Claremont Man Stages Arrest in Organic Farm Access Dispute

Long-time resident of Claremont and three-time candidate for Claremont City Council Michael Keenan was arrested on Sept. 22 for trespassing on the Pomona College Organic Farm. He planned his own arrest to bring to light his distaste with recent enforcement of the farm’s access policies.

“Keenan was banned because he was involved in many verbal altercations with the hired manager of the farm, Juan Araya,” said Richard Hazlett, Chair of the 5C Environmental Analysis (EA) Program and a Pomona geology professor, who helps oversee the farm. “And he came back. That’s why he was arrested.”

Previously, Keenan had applied for and received a community farm pass, which allows members of the community to access the farm alongside 5C students, staff, and faculty. The pass system is operated by Pomona’s Dean of Students Miriam Feldblum and Araya.

The 2.5-acre farm, which was founded in the late 1990s by a group of EA students, was open to community members until 2006, when Pomona College instituted the pass system for community members in response to alleged acts of drug usage and vandalism, including the theft of the head of the farm’s statue of the goddess Pomona.

Keenan said he wasn’t told that his community pass application had been rejected.

“I turned in the paper [to apply for a new community pass], and nothing happened,” Keenan said. “They never returned my calls. There was no communication.”

Keenan added that his main motivation for staging his own arrest stemmed from his belief that the farm is no longer the student- and community-run institution it once was.

“The farm is being hijacked [by the administration],” Keenan said. “I just don’t get it. Change needs to happen. They need new leadership, new protocols, and more interaction with the community.”

“They’re stifling people’s projects, taking the farm from students, and I see an actively slow death of the farm,” he added.

Leaders of the Farm Club, which helps students maintain plots at the farm and organizes events like the semi-weekly Farm Stand, disagreed, pointing out that Keenan’s criticism ignores the positive impact that the farm has on the student body and broader community.

“I am very upset at the amount of negative press that this issue is generating, because it severely undermines the great work the students are doing at the farm,” Farm Club President Adam Long PO ’13 wrote in an email to TSL. “And it is giving the wider community an incomplete and incorrect view of what the farm is all about. I could provide a long list of great things that have happened so far this semester.”

“Any community members are welcome if they are willing to work with the current mission of the farm and support students working at the farm,” he added.

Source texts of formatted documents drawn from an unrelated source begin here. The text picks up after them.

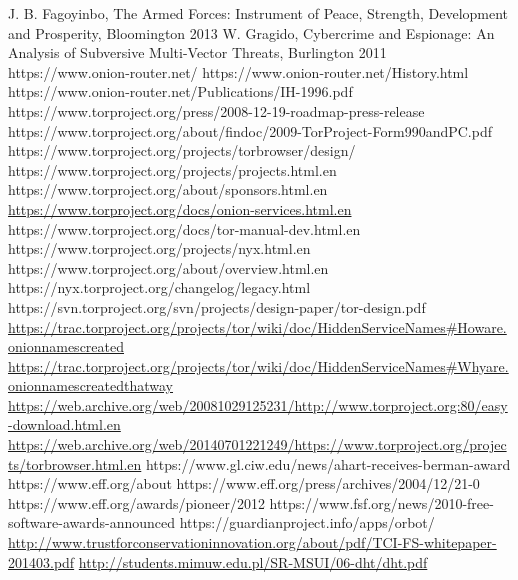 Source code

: \begin{thebibliography}{99}
   J. B. Fagoyinbo, The Armed Forces: Instrument of Peace, Strength, Development and Prosperity, Bloomington 2013
   W. Gragido, Cybercrime and Espionage: An Analysis of Subversive Multi-Vector Threats, Burlington 2011
   https://www.onion-router.net/
  https://www.onion-router.net/History.html
   https://www.onion-router.net/Publications/IH-1996.pdf
   https://www.torproject.org/press/2008-12-19-roadmap-press-release
   https://www.torproject.org/about/findoc/2009-TorProject-Form990andPC.pdf
   https://www.torproject.org/projects/torbrowser/design/
   https://www.torproject.org/projects/projects.html.en
   https://www.torproject.org/about/sponsors.html.en
   \url{https://www.torproject.org/docs/onion-services.html.en}
   https://www.torproject.org/docs/tor-manual-dev.html.en
   https://www.torproject.org/projects/nyx.html.en
   https://www.torproject.org/about/overview.html.en
   https://nyx.torproject.org/changelog/legacy.html
   https://svn.torproject.org/svn/projects/design-paper/tor-design.pdf
   \url{https://trac.torproject.org/projects/tor/wiki/doc/HiddenServiceNames#Howare.onionnamescreated}
   \url{https://trac.torproject.org/projects/tor/wiki/doc/HiddenServiceNames#Whyare.onionnamescreatedthatway}
   \url{https://web.archive.org/web/20081029125231/http://www.torproject.org:80/easy-download.html.en}
   \url{https://web.archive.org/web/20140701221249/https://www.torproject.org/projects/torbrowser.html.en}
   https://www.gl.ciw.edu/news/ahart-receives-berman-award
   https://www.eff.org/about
   https://www.eff.org/press/archives/2004/12/21-0
   https://www.eff.org/awards/pioneer/2012
   https://www.fsf.org/news/2010-free-software-awards-announced
   https://guardianproject.info/apps/orbot/
   \url{http://www.trustforconservationinnovation.org/about/pdf/TCI-FS-whitepaper-201403.pdf}
   \url{http://students.mimuw.edu.pl/SR-MSUI/06-dht/dht.pdf}
\end{thebibliography}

Hazlett also defended the Farm’s contribution to the community. “We hold seasonal harvest festivals and have a round-the-clock student staff of as many as a half-dozen individuals. We have poultry,” he wrote in an email to TSL. “This all would have been impossible before the mid-2000s.”

Hazlett said the decision to ban Keenan resulted from multiple complaints.

“While [Keenan] came into collision with the present operational agenda of the farm for several unfortunate reasons, he has certainly tested [this] pass system,” he said.

Keenan appears in court to face trespassing charges on Nov. 22.